▸ **ASSIGNMENT**
Omit the pictures and print exactly the lines of the listing below, starting at the first and ending at the line containing "in your organization</span></span>".

──────── SUPPLIED INFORMATION

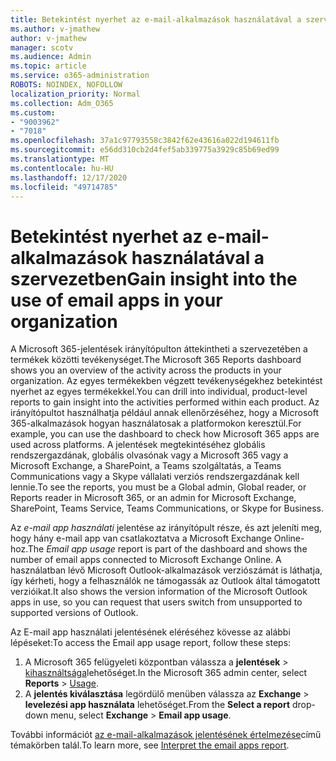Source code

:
 ```yaml
---
title: Betekintést nyerhet az e-mail-alkalmazások használatával a szervezetben
ms.author: v-jmathew
author: v-jmathew
manager: scotv
ms.audience: Admin
ms.topic: article
ms.service: o365-administration
ROBOTS: NOINDEX, NOFOLLOW
localization_priority: Normal
ms.collection: Adm_O365
ms.custom:
- "9003962"
- "7018"
ms.openlocfilehash: 37a1c97793558c3842f62e43616a022d194611fb
ms.sourcegitcommit: e56dd310cb2d4fef5ab339775a3929c85b69ed99
ms.translationtype: MT
ms.contentlocale: hu-HU
ms.lasthandoff: 12/17/2020
ms.locfileid: "49714785"
---
```

# <a name="gain-insight-into-the-use-of-email-apps-in-your-organization"></a><span data-ttu-id="2604e-102">Betekintést nyerhet az e-mail-alkalmazások használatával a szervezetben</span><span class="sxs-lookup"><span data-stu-id="2604e-102">Gain insight into the use of email apps in your organization</span></span>

<span data-ttu-id="2604e-103">A Microsoft 365-jelentések irányítópulton áttekintheti a szervezetében a termékek közötti tevékenységet.</span><span class="sxs-lookup"><span data-stu-id="2604e-103">The Microsoft 365 Reports dashboard shows you an overview of the activity across the products in your organization.</span></span> <span data-ttu-id="2604e-104">Az egyes termékekben végzett tevékenységekhez betekintést nyerhet az egyes termékekkel.</span><span class="sxs-lookup"><span data-stu-id="2604e-104">You can drill into individual, product-level reports to gain insight into the activities performed within each product.</span></span> <span data-ttu-id="2604e-105">Az irányítópultot használhatja például annak ellenőrzéséhez, hogy a Microsoft 365-alkalmazások hogyan használatosak a platformokon keresztül.</span><span class="sxs-lookup"><span data-stu-id="2604e-105">For example, you can use the dashboard to check how Microsoft 365 apps are used across platforms.</span></span> <span data-ttu-id="2604e-106">A jelentések megtekintéséhez globális rendszergazdának, globális olvasónak vagy a Microsoft 365 vagy a Microsoft Exchange, a SharePoint, a Teams szolgáltatás, a Teams Communications vagy a Skype vállalati verziós rendszergazdának kell lennie.</span><span class="sxs-lookup"><span data-stu-id="2604e-106">To see the reports, you must be a Global admin, Global reader, or Reports reader in Microsoft 365, or an admin for Microsoft Exchange, SharePoint, Teams Service, Teams Communications, or Skype for Business.</span></span>

<span data-ttu-id="2604e-107">Az *e-mail app használati* jelentése az irányítópult része, és azt jeleníti meg, hogy hány e-mail app van csatlakoztatva a Microsoft Exchange Online-hoz.</span><span class="sxs-lookup"><span data-stu-id="2604e-107">The *Email app usage* report is part of the dashboard and shows the number of email apps connected to Microsoft Exchange Online.</span></span> <span data-ttu-id="2604e-108">A használatban lévő Microsoft Outlook-alkalmazások verziószámát is láthatja, így kérheti, hogy a felhasználók ne támogassák az Outlook által támogatott verzióikat.</span><span class="sxs-lookup"><span data-stu-id="2604e-108">It also shows the version information of the Microsoft Outlook apps in use, so you can request that users switch from unsupported to supported versions of Outlook.</span></span>

<span data-ttu-id="2604e-109">Az E-mail app használati jelentésének eléréséhez kövesse az alábbi lépéseket:</span><span class="sxs-lookup"><span data-stu-id="2604e-109">To access the Email app usage report, follow these steps:</span></span>

1. <span data-ttu-id="2604e-110">A Microsoft 365 felügyeleti központban válassza a **jelentések**  >  [kihasználtsága](https://go.microsoft.com/fwlink/?linkid=2140342)lehetőséget.</span><span class="sxs-lookup"><span data-stu-id="2604e-110">In the Microsoft 365 admin center, select **Reports** > [Usage](https://go.microsoft.com/fwlink/?linkid=2140342).</span></span>
2. <span data-ttu-id="2604e-111">A **jelentés kiválasztása** legördülő menüben válassza az **Exchange**  >  **levelezési app használata** lehetőséget.</span><span class="sxs-lookup"><span data-stu-id="2604e-111">From the **Select a report** drop-down menu, select **Exchange** > **Email app usage**.</span></span>

<span data-ttu-id="2604e-112">További információt [az e-mail-alkalmazások jelentésének értelmezése](https://go.microsoft.com/fwlink/?linkid=2140508)című témakörben talál.</span><span class="sxs-lookup"><span data-stu-id="2604e-112">To learn more, see [Interpret the email apps report](https://go.microsoft.com/fwlink/?linkid=2140508).</span></span>
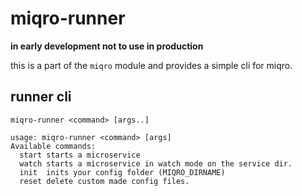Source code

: # miqro-runner

**in early development not to use in production**

this is a part of the ```miqro``` module and provides a simple cli for miqro.

## runner cli

```miqro-runner <command> [args..]```

```
usage: miqro-runner <command> [args]
Available commands:
  start starts a microservice
  watch starts a microservice in watch mode on the service dir.
  init  inits your config folder (MIQRO_DIRNAME)
  reset delete custom made config files.
```

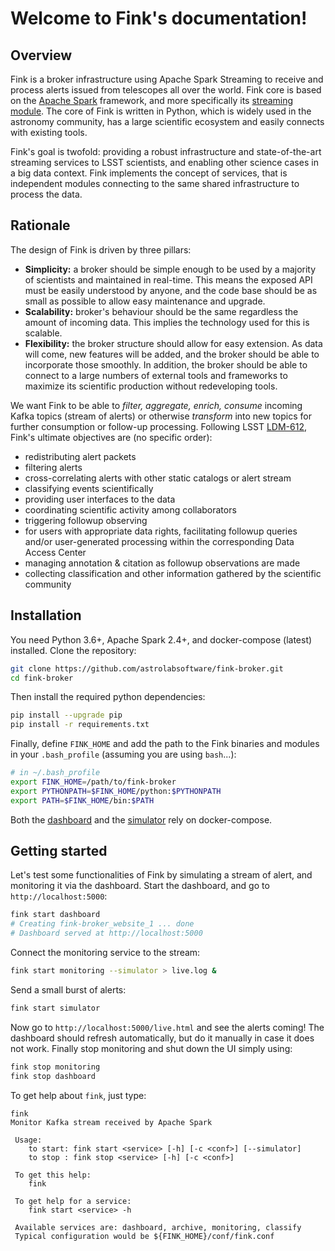# Welcome to Fink's documentation!

## Overview

Fink is a broker infrastructure using Apache Spark Streaming to receive and process alerts issued from telescopes all over the world. Fink core is based on the [Apache Spark](http://spark.apache.org/) framework, and more specifically its [streaming module](http://spark.apache.org/streaming/). The core of Fink is written in Python, which is widely used in the astronomy community, has a large scientific ecosystem and easily connects with existing tools.

Fink's goal is twofold: providing a robust infrastructure and state-of-the-art streaming services to LSST scientists, and enabling other science cases in a big data context. Fink implements the concept of services, that is independent modules connecting to the same shared infrastructure to process the data.

## Rationale

The design of Fink is driven by three pillars:

* **Simplicity:** a broker should be simple enough to be used by a majority of scientists and maintained in real-time. This means the exposed API must be easily understood by anyone, and the code base should be as small as possible to allow easy maintenance and upgrade.
* **Scalability:** broker's behaviour should be the same regardless the amount of incoming data. This implies the technology used for this is scalable.
* **Flexibility:** the broker structure should allow for easy extension. As data will come, new features will be added, and the broker should be able to incorporate those smoothly. In addition, the broker should be able to connect to a large numbers of external tools and frameworks to maximize its scientific production without redeveloping tools.

We want Fink to be able to _filter, aggregate, enrich, consume_ incoming Kafka topics (stream of alerts) or otherwise _transform_ into new topics for further consumption or follow-up processing. Following LSST [LDM-612](https://github.com/lsst/LDM-612), Fink's ultimate objectives are (no specific order):

* redistributing alert packets
* filtering alerts
* cross-correlating alerts with other static catalogs or alert stream
* classifying events scientifically
* providing user interfaces to the data
* coordinating scientific activity among collaborators
* triggering followup observing
* for users with appropriate data rights, facilitating followup queries and/or user-generated processing within the corresponding Data Access Center
* managing annotation & citation as followup observations are made
* collecting classification and other information gathered by the scientific community

## Installation

You need Python 3.6+, Apache Spark 2.4+, and docker-compose (latest) installed. Clone the repository:

```bash
git clone https://github.com/astrolabsoftware/fink-broker.git
cd fink-broker
```

Then install the required python dependencies:

```bash
pip install --upgrade pip
pip install -r requirements.txt
```

Finally, define `FINK_HOME` and add the path to the Fink binaries and modules in your `.bash_profile` (assuming you are using `bash`...):

```bash
# in ~/.bash_profile
export FINK_HOME=/path/to/fink-broker
export PYTHONPATH=$FINK_HOME/python:$PYTHONPATH
export PATH=$FINK_HOME/bin:$PATH
```

Both the [dashboard](user_guide/dashboard.md) and the [simulator](user_guide/simulator.md) rely on docker-compose.


## Getting started

Let's test some functionalities of Fink by simulating a stream of alert, and monitoring it
via the dashboard. Start the dashboard, and go to `http://localhost:5000`:
```bash
fink start dashboard
# Creating fink-broker_website_1 ... done
# Dashboard served at http://localhost:5000
```

Connect the monitoring service to the stream:
```bash
fink start monitoring --simulator > live.log &
```

Send a small burst of alerts:
```bash
fink start simulator
```
Now go to `http://localhost:5000/live.html` and see the alerts coming! The dashboard
should refresh automatically, but do it manually in case it does not work.
Finally stop monitoring and shut down the UI simply using:
```bash
fink stop monitoring
fink stop dashboard
```

To get help about `fink`, just type:

```shell
fink
Monitor Kafka stream received by Apache Spark

 Usage:
 	to start: fink start <service> [-h] [-c <conf>] [--simulator]
 	to stop : fink stop <service> [-h] [-c <conf>]

 To get this help:
 	fink

 To get help for a service:
 	fink start <service> -h

 Available services are: dashboard, archive, monitoring, classify
 Typical configuration would be ${FINK_HOME}/conf/fink.conf
```
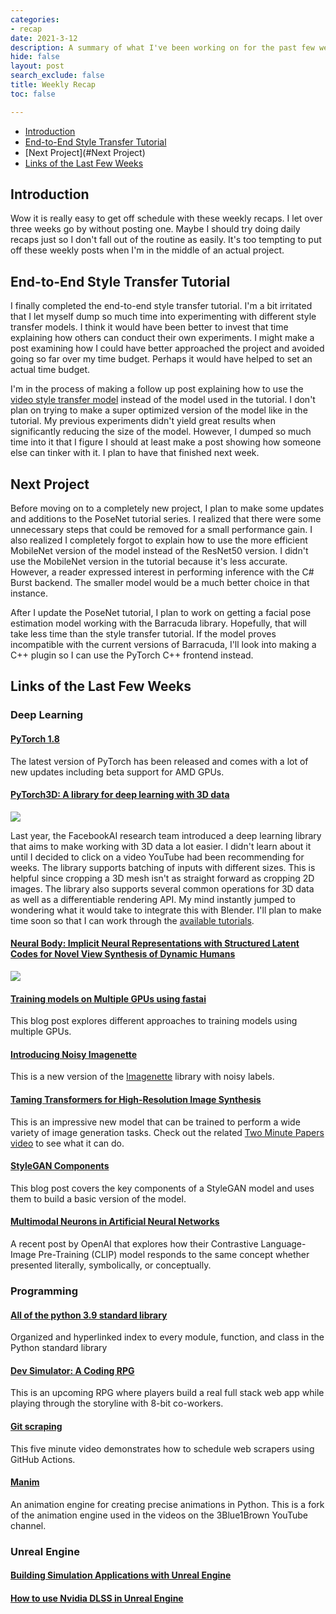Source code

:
 ```yaml
---
categories:
- recap
date: 2021-3-12
description: A summary of what I've been working on for the past few weeks.
hide: false
layout: post
search_exclude: false
title: Weekly Recap
toc: false

---
```


* [Introduction](#introduction)
* [End-to-End Style Transfer Tutorial](#end-to-end-style-transfer-tutorial)
* [Next Project](#Next Project)
* [Links of the Last Few Weeks](#links-of-the-last-few-weeks)



## Introduction

Wow it is really easy to get off schedule with these weekly recaps. I let over three weeks go by without posting one. Maybe I should try doing daily recaps just so I don't fall out of the routine as easily. It's too tempting to put off these weekly posts when I'm in the middle of an actual project. 

## End-to-End Style Transfer Tutorial

I finally completed the end-to-end style transfer tutorial. I'm a bit irritated that I let myself dump so much time into experimenting with different style transfer models. I think it would have been better to invest that time explaining how others can conduct their own experiments. I might make a post examining how I could have better approached the project and avoided going so far over my time budget. Perhaps it would have helped to set an actual time budget.

I'm in the process of making a follow up post explaining how to use the [video style transfer model](https://github.com/OndrejTexler/Few-Shot-Patch-Based-Training) instead of the model used in the tutorial. I don't plan on trying to make a super optimized version of the model like in the tutorial. My previous experiments didn't yield great results when significantly reducing the size of the model. However, I dumped so much time into it that I figure I should at least make a post showing how someone else can tinker with it. I plan to have that finished next week.

## Next Project

Before moving on to a completely new project, I plan to make some updates and additions to the PoseNet tutorial series. I realized that there were some unnecessary steps that could be removed for a small performance gain. I also realized I completely forgot to explain how to use the more efficient MobileNet version of the model instead of the ResNet50 version. I didn't use the MobileNet version in the tutorial because it's less accurate. However, a reader expressed interest in performing inference with the C# Burst backend. The smaller model would be a much better choice in that instance.

After I update the PoseNet tutorial, I plan to work on getting a facial pose estimation model working with the Barracuda library. Hopefully, that will take less time than the style transfer tutorial. If the model proves incompatible with the current versions of Barracuda, I'll look into making a C++ plugin so I can use the PyTorch C++ frontend instead.



## Links of the Last Few Weeks

### Deep Learning

#### [PyTorch 1.8](https://pytorch.org/blog/pytorch-1.8-released/)

The latest version of PyTorch has been released and comes with a lot of new updates including beta support for AMD GPUs.

#### [PyTorch3D: A library for deep learning with 3D data](https://pytorch3d.org/)

![](https://raw.githubusercontent.com/facebookresearch/pytorch3d/master/.github/dolphin_deform.gif)

Last year, the FacebookAI research team introduced a deep learning library that aims to make working with 3D data a lot easier. I didn't learn about it until I decided to click on a video YouTube had been recommending for weeks. The library supports batching of inputs with different sizes. This is helpful since cropping a 3D mesh isn't as straight forward as cropping 2D images. The library also supports several common operations for 3D data as well as a differentiable rendering API. My mind instantly jumped to wondering what it would take to integrate this with Blender. I'll plan to make time soon so that I can work through the [available tutorials](https://github.com/facebookresearch/pytorch3d#tutorials).

#### [Neural Body: Implicit Neural Representations with Structured Latent Codes for Novel View Synthesis of Dynamic Humans](https://github.com/zju3dv/neuralbody)

![](https://camo.githubusercontent.com/b1b6429cb394905284abe3b365e6bec6233592e9fdfb46df61660b65b7f0a6b3/68747470733a2f2f7a6a753364762e6769746875622e696f2f6e657572616c626f64792f696d616765732f6d6f6e6f63756c61722e676966)

#### [Training models on Multiple GPUs using fastai](https://jarvislabs.ai/blogs/multiGPUs)

This blog post explores different approaches to training models using multiple GPUs.

#### [Introducing Noisy Imagenette](https://tmabraham.github.io/blog/noisy_imagenette)

This is a new version of the [Imagenette](https://github.com/fastai/imagenette) library with noisy labels.

#### [Taming Transformers for High-Resolution Image Synthesis](https://github.com/CompVis/taming-transformers)

This is an impressive new model that can be trained to perform a wide variety of image generation tasks. Check out the related [Two Minute Papers video](https://www.youtube.com/watch?v=o7dqGcLDf0A) to see what it can do.

#### [StyleGAN Components](https://isaac-flath.github.io/fastblog/computer%20vision/gan/2021/03/01/StyleGanComponents.html)

This blog post covers the key components of a StyleGAN model and uses them to build a basic version of the model.

#### [Multimodal Neurons in Artificial Neural Networks](https://openai.com/blog/multimodal-neurons/)

A recent post by OpenAI that explores how their Contrastive Language-Image Pre-Training (CLIP) model responds to the same concept whether presented literally, symbolically, or conceptually.



### Programming

#### [All of the python 3.9 standard library](https://gist.github.com/jph00/d5981f649a83a754946964cf22322cb2)

Organized and hyperlinked index to every module, function, and class in the Python standard library  

#### [Dev Simulator: A Coding RPG](https://simulator.dev/)

This is an upcoming RPG where players build a real full stack web app while playing through the storyline with 8-bit co-workers.

#### [Git scraping](https://simonwillison.net/2021/Mar/5/git-scraping/)

This five minute video demonstrates how to schedule web scrapers using GitHub Actions.

#### [Manim](https://github.com/ManimCommunity/manim)

An animation engine for creating precise animations in Python. This is a fork of the animation engine used in the videos on the 3Blue1Brown YouTube channel.



### Unreal Engine

#### [Building Simulation Applications with Unreal Engine](https://www.twitch.tv/videos/936853835)

#### [How to use Nvidia DLSS in Unreal Engine](https://www.twitch.tv/videos/945514664)

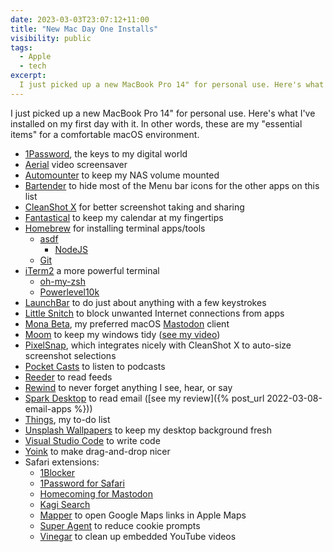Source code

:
 ```yaml
---
date: 2023-03-03T23:07:12+11:00
title: "New Mac Day One Installs"
visibility: public
tags:
  - Apple
  - tech
excerpt:
  I just picked up a new MacBook Pro 14" for personal use. Here's what I've installed on my first day with it. In other words, these are my "essential items" for a comfortable macOS environment.
---
```


I just picked up a new MacBook Pro 14" for personal use. Here's what I've installed on my first day with it. In other words, these are my "essential items" for a comfortable macOS environment.

- [1Password](https://1password.com), the keys to my digital world
- [Aerial](https://aerialscreensaver.github.io) video screensaver
- [Automounter](https://www.pixeleyes.co.nz/automounter/) to keep my NAS volume mounted
- [Bartender](https://www.macbartender.com) to hide most of the Menu bar icons for the other apps on this list
- [CleanShot X](https://cleanshot.com) for better screenshot taking and sharing
- [Fantastical](https://flexibits.com/fantastical) to keep my calendar at my fingertips
- [Homebrew](https://brew.sh) for installing terminal apps/tools
  - [asdf](https://asdf-vm.com)
    - [NodeJS](https://nodejs.org/)
  - [Git](https://git-scm.com)
- [iTerm2](https://iterm2.com) a more powerful terminal
  - [oh-my-zsh](https://ohmyz.sh/)
  - [Powerlevel10k](https://github.com/romkatv/powerlevel10k)
- [LaunchBar](https://www.obdev.at/products/launchbar/) to do just about anything with a few keystrokes
- [Little Snitch](https://www.obdev.at/products/littlesnitch/index.html) to block unwanted Internet connections from apps
- [Mona Beta](https://mastodon.social/@MonaApp), my preferred macOS [Mastodon](https://joinmastodon.org) client
- [Moom](https://manytricks.com/moom/) to keep my windows tidy ([see my video](https://www.youtube.com/watch?v=h2M-xDDUOSE))
- [PixelSnap](https://getpixelsnap.com/), which integrates nicely with CleanShot X to auto-size screenshot selections
- [Pocket Casts](https://support.pocketcasts.com/article/desktopother-app/) to listen to podcasts
- [Reeder](https://reederapp.com) to read feeds
- [Rewind](https://www.rewind.ai) to never forget anything I see, hear, or say
- [Spark Desktop](https://sparkmailapp.com/) to read email ([see my review]({% post_url 2022-03-08-email-apps %}))
- [Things](https://culturedcode.com/things/), my to-do list
- [Unsplash Wallpapers](https://apps.apple.com/us/app/unsplash-wallpapers/id1284863847?mt=12) to keep my desktop background fresh
- [Visual Studio Code](https://code.visualstudio.com) to write code
- [Yoink](https://eternalstorms.at/yoink/mac/) to make drag-and-drop nicer
- Safari extensions:
  - [1Blocker](https://1blocker.com)
  - [1Password for Safari](https://apps.apple.com/us/app/1password-for-safari/id1569813296?mt=12)
  - [Homecoming for Mastodon](https://underpassapp.com/homecoming/)
  - [Kagi Search](https://kagi.com)
  - [Mapper](https://apps.apple.com/us/app/mapper-for-safari/id1589391989) to open Google Maps links in Apple Maps
  - [Super Agent](https://www.super-agent.com) to reduce cookie prompts
  - [Vinegar](https://apps.apple.com/sg/app/vinegar-tube-cleaner/id1591303229) to clean up embedded YouTube videos

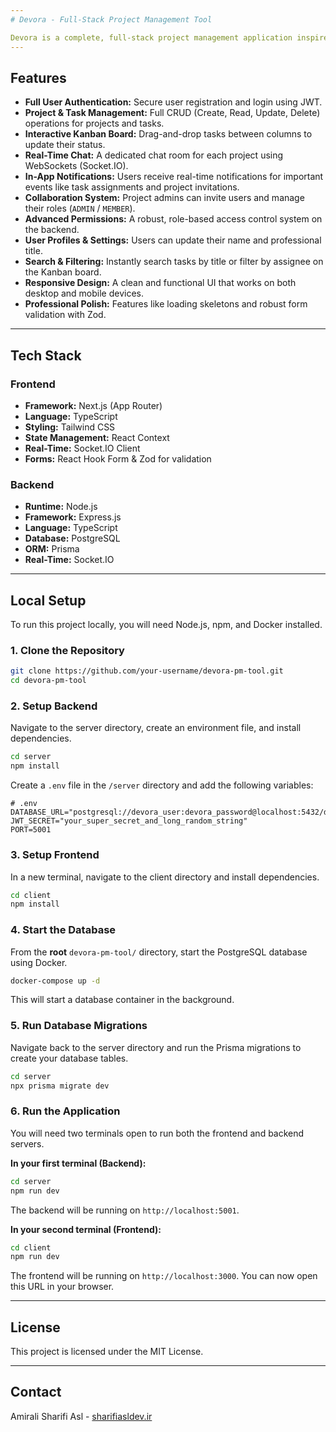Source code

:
 ```yaml
---
# Devora - Full-Stack Project Management Tool

Devora is a complete, full-stack project management application inspired by tools like Trello and Asana. It allows users to manage projects, organize tasks in an interactive Kanban board, and collaborate with team members in real-time. This project was built from scratch to demonstrate a wide range of modern web development skills.
---
```


## Features

- **Full User Authentication:** Secure user registration and login using JWT.
- **Project & Task Management:** Full CRUD (Create, Read, Update, Delete) operations for projects and tasks.
- **Interactive Kanban Board:** Drag-and-drop tasks between columns to update their status.
- **Real-Time Chat:** A dedicated chat room for each project using WebSockets (Socket.IO).
- **In-App Notifications:** Users receive real-time notifications for important events like task assignments and project invitations.
- **Collaboration System:** Project admins can invite users and manage their roles (`ADMIN` / `MEMBER`).
- **Advanced Permissions:** A robust, role-based access control system on the backend.
- **User Profiles & Settings:** Users can update their name and professional title.
- **Search & Filtering:** Instantly search tasks by title or filter by assignee on the Kanban board.
- **Responsive Design:** A clean and functional UI that works on both desktop and mobile devices.
- **Professional Polish:** Features like loading skeletons and robust form validation with Zod.

---

## Tech Stack

### **Frontend**

- **Framework:** Next.js (App Router)
- **Language:** TypeScript
- **Styling:** Tailwind CSS
- **State Management:** React Context
- **Real-Time:** Socket.IO Client
- **Forms:** React Hook Form & Zod for validation

### **Backend**

- **Runtime:** Node.js
- **Framework:** Express.js
- **Language:** TypeScript
- **Database:** PostgreSQL
- **ORM:** Prisma
- **Real-Time:** Socket.IO

---

## Local Setup

To run this project locally, you will need Node.js, npm, and Docker installed.

### 1\. Clone the Repository

```bash
git clone https://github.com/your-username/devora-pm-tool.git
cd devora-pm-tool
```

### 2\. Setup Backend

Navigate to the server directory, create an environment file, and install dependencies.

```bash
cd server
npm install
```

Create a `.env` file in the `/server` directory and add the following variables:

```
# .env
DATABASE_URL="postgresql://devora_user:devora_password@localhost:5432/devora_db"
JWT_SECRET="your_super_secret_and_long_random_string"
PORT=5001
```

### 3\. Setup Frontend

In a new terminal, navigate to the client directory and install dependencies.

```bash
cd client
npm install
```

### 4\. Start the Database

From the **root** `devora-pm-tool/` directory, start the PostgreSQL database using Docker.

```bash
docker-compose up -d
```

This will start a database container in the background.

### 5\. Run Database Migrations

Navigate back to the server directory and run the Prisma migrations to create your database tables.

```bash
cd server
npx prisma migrate dev
```

### 6\. Run the Application

You will need two terminals open to run both the frontend and backend servers.

**In your first terminal (Backend):**

```bash
cd server
npm run dev
```

The backend will be running on `http://localhost:5001`.

**In your second terminal (Frontend):**

```bash
cd client
npm run dev
```

The frontend will be running on `http://localhost:3000`. You can now open this URL in your browser.

---

## License

This project is licensed under the MIT License.

---

## Contact

Amirali Sharifi Asl - [sharifiasldev.ir](https://sharifiasldev.ir)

────────────────

▸ **ANSWER TO THIS EXERCISE**
Source code

:
 ```yaml
---
title: Betekintést nyerhet az e-mail-alkalmazások használatával a szervezetben
ms.author: v-jmathew
author: v-jmathew
manager: scotv
ms.audience: Admin
ms.topic: article
ms.service: o365-administration
ROBOTS: NOINDEX, NOFOLLOW
localization_priority: Normal
ms.collection: Adm_O365
ms.custom:
- "9003962"
- "7018"
ms.openlocfilehash: 37a1c97793558c3842f62e43616a022d194611fb
ms.sourcegitcommit: e56dd310cb2d4fef5ab339775a3929c85b69ed99
ms.translationtype: MT
ms.contentlocale: hu-HU
ms.lasthandoff: 12/17/2020
ms.locfileid: "49714785"
---
```

# <a name="gain-insight-into-the-use-of-email-apps-in-your-organization"></a><span data-ttu-id="2604e-102">Betekintést nyerhet az e-mail-alkalmazások használatával a szervezetben</span><span class="sxs-lookup"><span data-stu-id="2604e-102">Gain insight into the use of email apps in your organization</span></span>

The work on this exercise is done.